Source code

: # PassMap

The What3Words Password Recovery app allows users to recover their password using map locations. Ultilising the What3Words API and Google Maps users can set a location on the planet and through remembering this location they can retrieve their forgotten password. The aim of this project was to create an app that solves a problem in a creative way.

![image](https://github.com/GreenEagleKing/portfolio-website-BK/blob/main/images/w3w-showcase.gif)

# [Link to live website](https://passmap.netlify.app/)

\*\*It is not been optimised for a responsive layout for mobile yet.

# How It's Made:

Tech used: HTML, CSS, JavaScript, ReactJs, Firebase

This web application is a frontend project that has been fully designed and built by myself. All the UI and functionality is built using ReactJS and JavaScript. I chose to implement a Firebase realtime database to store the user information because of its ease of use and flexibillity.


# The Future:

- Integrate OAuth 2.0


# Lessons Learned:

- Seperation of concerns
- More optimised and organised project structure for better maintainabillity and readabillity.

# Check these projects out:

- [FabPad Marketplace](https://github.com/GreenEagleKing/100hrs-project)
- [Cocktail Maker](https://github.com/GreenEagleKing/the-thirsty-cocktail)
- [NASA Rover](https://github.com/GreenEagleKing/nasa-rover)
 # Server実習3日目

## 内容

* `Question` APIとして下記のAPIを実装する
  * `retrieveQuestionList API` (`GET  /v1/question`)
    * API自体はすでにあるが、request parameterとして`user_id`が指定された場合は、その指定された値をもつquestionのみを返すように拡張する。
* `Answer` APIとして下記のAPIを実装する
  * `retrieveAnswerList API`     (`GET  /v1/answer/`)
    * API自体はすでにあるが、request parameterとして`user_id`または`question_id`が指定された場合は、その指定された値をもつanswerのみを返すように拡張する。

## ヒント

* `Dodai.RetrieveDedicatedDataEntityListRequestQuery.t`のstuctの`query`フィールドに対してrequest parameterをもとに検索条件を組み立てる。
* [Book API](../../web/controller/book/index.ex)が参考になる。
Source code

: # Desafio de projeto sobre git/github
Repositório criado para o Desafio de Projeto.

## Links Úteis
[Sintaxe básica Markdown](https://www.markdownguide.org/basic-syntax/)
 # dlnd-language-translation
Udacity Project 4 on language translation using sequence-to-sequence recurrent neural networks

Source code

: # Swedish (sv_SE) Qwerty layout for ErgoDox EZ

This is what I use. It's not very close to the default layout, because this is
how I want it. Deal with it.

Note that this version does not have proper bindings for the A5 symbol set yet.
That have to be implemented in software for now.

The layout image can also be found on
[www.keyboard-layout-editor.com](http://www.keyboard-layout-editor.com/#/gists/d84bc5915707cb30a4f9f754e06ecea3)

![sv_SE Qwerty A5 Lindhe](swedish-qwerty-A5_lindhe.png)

YOUR TASK => Your answer should consist of all lines above that include the string "have".

EXPECTED ANSWER =>
Note that this version does not have proper bindings for the A5 symbol set yet.
That have to be implemented in software for now.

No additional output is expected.